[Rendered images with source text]
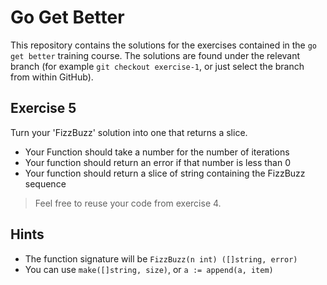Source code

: # Go Get Better

This repository contains the solutions for the exercises contained in the
`go get better` training course. The solutions are found under the relevant
branch (for example `git checkout exercise-1`, or just select the branch from
within GitHub).

## Exercise 5

Turn your 'FizzBuzz' solution into one that returns a slice. 

  * Your Function should take a number for the number of iterations
  * Your function should return an error if that number is less than 0
  * Your function should return a slice of string containing the FizzBuzz 
    sequence
  
> Feel free to reuse your code from exercise 4.
  
## Hints

  * The function signature will be `FizzBuzz(n int) ([]string, error)`
  * You can use `make([]string, size)`, or `a := append(a, item)`
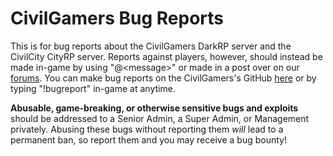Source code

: # CivilGamers Bug Reports
This is for bug reports about the CivilGamers DarkRP server and the CivilCity CityRP server. Reports against players, however, should instead be made in-game by using "@\<message\>" or made in a post over on our [forums][Complaints]. You can make bug reports on the CivilGamers's GitHub [here][Bug Report] or by typing "!bugreport" in-game at anytime.

**Abusable, game-breaking, or otherwise sensitive bugs and exploits** should be addressed to a Senior Admin, a Super Admin, or Management privately. Abusing these bugs without reporting them *will* lead to a permanent ban, so report them and you may receive a bug bounty!

<!-- Links -->
[Complaints]: https://www.civilgamers.com/forum/m/18343296/viewforum/3788723
[Bug Report]: ../../issues/new?assignees=&labels=bug&template=bug-report.md&title=Untitled+Bug+Report

[Website]: https://www.civilgamers.com/
[Forums]: https://www.civilgamers.com/forum/
[Discord]: https://discord.gg/ERHYg5X
[TeamSpeak]: ts3server://167.114.60.251/?port=9194&nickname=Web%20Guest
[Steam Group]: https://steamcommunity.com/groups/CivilGamers
[Twitter]: https://twitter.com/civilgamersrp/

• Problem to work on
Among the lines above, which ones include the word "that"? Copy them.

• Task answer
Turn your 'FizzBuzz' solution into one that returns a slice. 
  * Your function should return an error if that number is less than 0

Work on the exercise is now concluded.